Crista Cowan from Ancestry.com did a live stream today on how to start working on your genealogy. To watch that video, go here. But I’ll give you a few tips and some things I’d suggest as well.
1. Start with yourself. Go one generation at a time. And do NOT skip generations.
For this, you obviously know your own information. For your parents and generations prior to them, ask any living relative you can. The main items to note are birth dates, death dates, parent’s names, children’s names, sibling’s names, wedding dates. The more you can get on one person, the better. And the further back you can get, the better.
2. Write it down. Document it.
If you’re a paper and pen kind of person, you can find in several places genealogy charts to use for writing down information. For those who are tech savvy or that know you’re going to want to network or use Ancestry.com, there is a free way to set up a tree on Ancestry.com. There is also software called Family Tree Maker that will also sync to your Ancestry tree if you so choose.
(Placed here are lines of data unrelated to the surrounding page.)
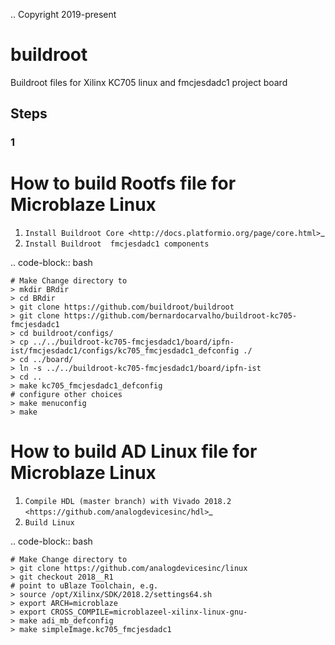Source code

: ..  Copyright 2019-present

# buildroot
Buildroot files for Xilinx KC705 linux and fmcjesdadc1 project board

## Steps
### 1


How to build Rootfs file for Microblaze Linux
=====================================

1. `Install Buildroot Core <http://docs.platformio.org/page/core.html>`_
2. `Install Buildroot  fmcjesdadc1 components`

.. code-block:: bash

    # Make Change directory to
    > mkdir BRdir
    > cd BRdir
    > git clone https://github.com/buildroot/buildroot
    > git clone https://github.com/bernardocarvalho/buildroot-kc705-fmcjesdadc1
    > cd buildroot/configs/
    > cp ../../buildroot-kc705-fmcjesdadc1/board/ipfn-ist/fmcjesdadc1/configs/kc705_fmcjesdadc1_defconfig ./
    > cd ../board/
    > ln -s ../../buildroot-kc705-fmcjesdadc1/board/ipfn-ist
    > cd ..
    > make kc705_fmcjesdadc1_defconfig
    # configure other choices 
    > make menuconfig
    > make

How to build AD Linux file for Microblaze Linux
=====================================

1. `Compile HDL (master branch) with Vivado 2018.2  <https://github.com/analogdevicesinc/hdl>`_
2. `Build Linux `

.. code-block:: bash
 
    # Make Change directory to
    > git clone https://github.com/analogdevicesinc/linux
    > git checkout 2018__R1
    # point to uBlaze Toolchain, e.g.
    > source /opt/Xilinx/SDK/2018.2/settings64.sh
    > export ARCH=microblaze
    > export CROSS_COMPILE=microblazeel-xilinx-linux-gnu-
    > make adi_mb_defconfig
    > make simpleImage.kc705_fmcjesdadc1

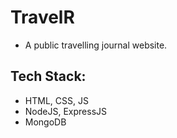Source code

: # TravelR

- A public travelling journal website.

## Tech Stack:

- HTML, CSS, JS
- NodeJS, ExpressJS
- MongoDB
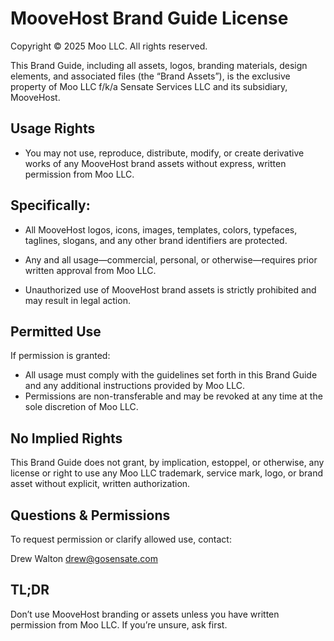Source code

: 

# MooveHost Brand Guide License
Copyright © 2025 Moo LLC. All rights reserved.

This Brand Guide, including all assets, logos, branding materials, design elements, and associated files (the “Brand Assets”), is the exclusive property of Moo LLC f/k/a Sensate Services LLC and its subsidiary, MooveHost.

## Usage Rights

 - You may not use, reproduce, distribute, modify, or create derivative works of any MooveHost brand assets without express, written permission from Moo LLC.

## Specifically:
 - All MooveHost logos, icons, images, templates, colors, typefaces, taglines, slogans, and any other brand identifiers are protected.
  - Any and all usage—commercial, personal, or otherwise—requires prior written approval from Moo LLC.
   
   - Unauthorized use of MooveHost brand assets is strictly prohibited and  may result in legal action.

## Permitted Use

If permission is granted:

 - All usage must comply with the guidelines set forth in this Brand Guide and any additional instructions provided by Moo LLC.
 - Permissions are non-transferable and may be revoked at any time at the sole discretion of Moo LLC.

## No Implied Rights

This Brand Guide does not grant, by implication, estoppel, or otherwise, any license or right to use any Moo LLC trademark, service mark, logo, or brand asset without explicit, written authorization.

## Questions & Permissions

To request permission or clarify allowed use, contact:

Drew Walton
drew@gosensate.com

## TL;DR

Don’t use MooveHost branding or assets unless you have written permission from Moo LLC. If you’re unsure, ask first.
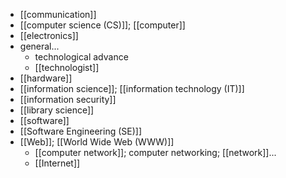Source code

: - [[communication]]
- [[computer science (CS)]]; [[computer]]
- [[electronics]]
- general...
    - technological advance
    - [[technologist]]
- [[hardware]]
- [[information science]]; [[information technology (IT)]]
- [[information security]]
- [[library science]]
- [[software]]
- [[Software Engineering (SE)]]
- [[Web]]; [[World Wide Web (WWW)]]
    - [[computer network]]; computer networking; [[network]]...
    - [[Internet]]
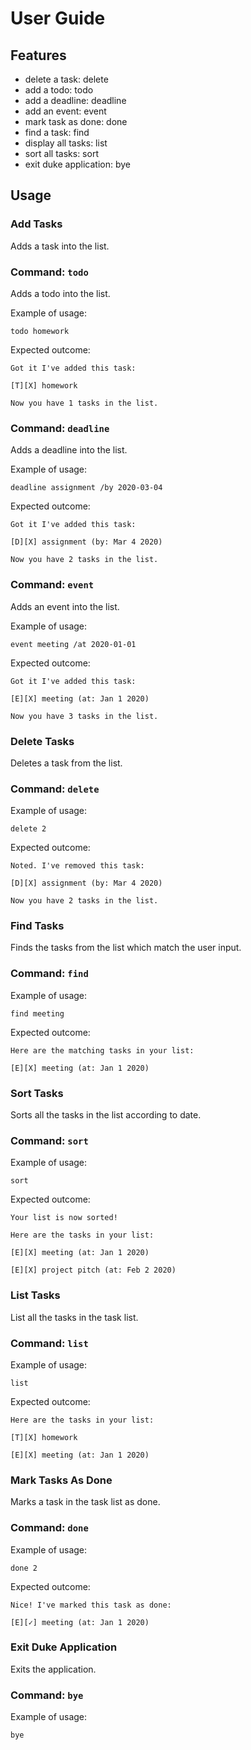 # User Guide

## Features 
- delete a task: delete
- add a todo: todo
- add a deadline: deadline
- add an event: event
- mark task as done: done
- find a task: find
- display all tasks: list
- sort all tasks: sort
- exit duke application: bye

## Usage
### Add Tasks  
Adds a task into the list.

### Command: `todo` 

Adds a todo into the list.

Example of usage: 

`todo homework`

Expected outcome:

`Got it I've added this task:`

`[T][X] homework`

`Now you have 1 tasks in the list.`

### Command: `deadline` 

Adds a deadline into the list.

Example of usage: 

`deadline assignment /by 2020-03-04`

Expected outcome:

`Got it I've added this task:`

`[D][X] assignment (by: Mar 4 2020)`

`Now you have 2 tasks in the list.`

### Command: `event` 

Adds an event into the list.

Example of usage: 

`event meeting /at 2020-01-01`

Expected outcome:

`Got it I've added this task:`

`[E][X] meeting (at: Jan 1 2020)`

`Now you have 3 tasks in the list.`

### Delete Tasks  
Deletes a task from the list.
### Command: `delete` 

Example of usage: 

`delete 2`

Expected outcome:

`Noted. I've removed this task:`

`[D][X] assignment (by: Mar 4 2020)`

`Now you have 2 tasks in the list.`

### Find Tasks  
Finds the tasks from the list which match the user input.

### Command: `find` 

Example of usage: 

`find meeting`

Expected outcome:

`Here are the matching tasks in your list:`

`[E][X] meeting (at: Jan 1 2020)`

### Sort Tasks  
Sorts all the tasks in the list according to date.

### Command: `sort` 

Example of usage: 

`sort`

Expected outcome:

`Your list is now sorted!`

`Here are the tasks in your list:`

`[E][X] meeting (at: Jan 1 2020)`

`[E][X] project pitch (at: Feb 2 2020)`

### List Tasks  
List all the tasks in the task list.

### Command: `list` 

Example of usage: 

`list`

Expected outcome:

`Here are the tasks in your list:`

`[T][X] homework`

`[E][X] meeting (at: Jan 1 2020)`

### Mark Tasks As Done
Marks a task in the task list as done.

### Command: `done` 

Example of usage: 

`done 2`

Expected outcome:

`Nice! I've marked this task as done:`

`[E][✓] meeting (at: Jan 1 2020)`

### Exit Duke Application
Exits the application.

### Command: `bye` 

Example of usage: 

`bye`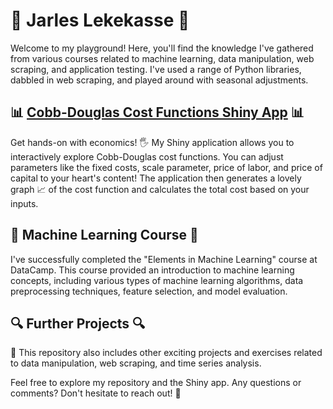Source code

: # 🚀 Jarles Lekekasse 🚀

Welcome to my playground! Here, you'll find the knowledge I've gathered from various courses related to machine learning, data manipulation, web scraping, and application testing. I've used a range of Python libraries, dabbled in web scraping, and played around with seasonal adjustments.

## 📊 [Cobb-Douglas Cost Functions Shiny App](https://superjarle.shinyapps.io/cobb-douglas-econ/) 📊

Get hands-on with economics! 🖐️ My Shiny application allows you to interactively explore Cobb-Douglas cost functions. You can adjust parameters like the fixed costs, scale parameter, price of labor, and price of capital to your heart's content! The application then generates a lovely graph 📈 of the cost function and calculates the total cost based on your inputs.

## 🤖 Machine Learning Course 🤖

I've successfully completed the "Elements in Machine Learning" course at DataCamp. This course provided an introduction to machine learning concepts, including various types of machine learning algorithms, data preprocessing techniques, feature selection, and model evaluation.

## 🔍 Further Projects 🔍

📂 This repository also includes other exciting projects and exercises related to data manipulation, web scraping, and time series analysis.

Feel free to explore my repository and the Shiny app. Any questions or comments? Don't hesitate to reach out! 👋
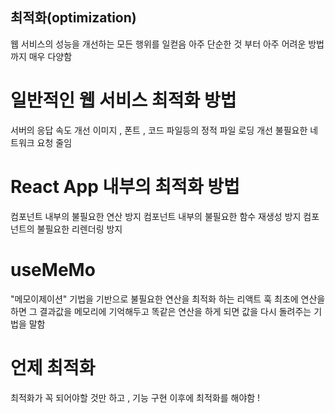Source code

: ## 최적화(optimization)
웹 서비스의 성능을 개선하는 모든 행위를 일컫음
아주 단순한 것 부터 아주 어려운 방법 까지 매우 다양함

# 일반적인 웹 서비스 최적화 방법
서버의 응답 속도 개선
이미지 , 폰트 , 코드 파일등의 정적 파일 로딩 개선
불필요한 네트워크 요청 줄임

# React App 내부의 최적화 방법
컴포넌트 내부의 불필요한 연산 방지
컴포넌트 내부의 불필요한 함수 재생성 방지
컴포넌트의 불필요한 리렌더링 방지

# useMeMo
"메모이제이션" 기법을 기반으로 불필요한 연산을 최적화 하는 리액트 훅
최초에 연산을 하면 그 결과값을 메모리에 기억해두고 똑같은 연산을 하게 되면 값을 다시 돌려주는 기법을 말함

# 언제 최적화
최적화가 꼭 되어야할 것만 하고 , 기능 구현 이후에 최적화를 해야함 ! 
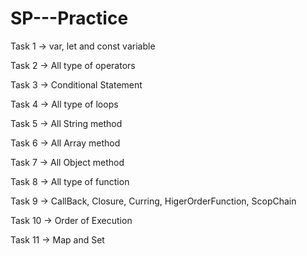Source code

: # SP---Practice

Task 1 -> var, let and const variable

Task 2 -> All type of operators

Task 3 -> Conditional Statement

Task 4 -> All type of loops

Task 5 -> All String method

Task 6 -> All Array method

Task 7 -> All Object method

Task 8 -> All type of function

Task 9 -> CallBack, Closure, Curring, HigerOrderFunction, ScopChain

Task 10 -> Order of Execution 

Task 11 -> Map and Set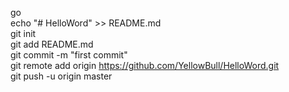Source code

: go<br/>
echo "# HelloWord" >> README.md <br/>
git init<br/> 
git add README.md<br/> 
git commit -m "first commit"<br/> 
git remote add origin https://github.com/YellowBull/HelloWord.git <br/>
git push -u origin master <br/>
Either way, write down whatever information you’re being told or find.
Once you have information, then you can start searching for actual documents to verify. Ancestry has some databases that are free. Specifically, the Federal 1940 Census is free until the end of the year. (That’s also the most recent census record available to the public, so you want to try to get back at least that far with what you already know.)
3. “You don’t know what you don’t know.”
Learn anything you can. Don’t be afraid to Google wars or names or countries for more information or to just see what’s out there. There are also spots on Ancestry’s site specifically for helping you learn and locate more information in your genealogical search. (PLUG FOR MESSAGE BOARDS!! They can be a gold mine!!)
Also, play close attention to ALL of the information provided in a record. Scroll all the way across. Notice all the columns or blanks and what’s filled in and what’s not. Notice the information provided… does it match what you already have? Does it add to what you know? SOO much can be learned from looking at all the details. And don’t be afraid to go back and look again to see what you might have missed.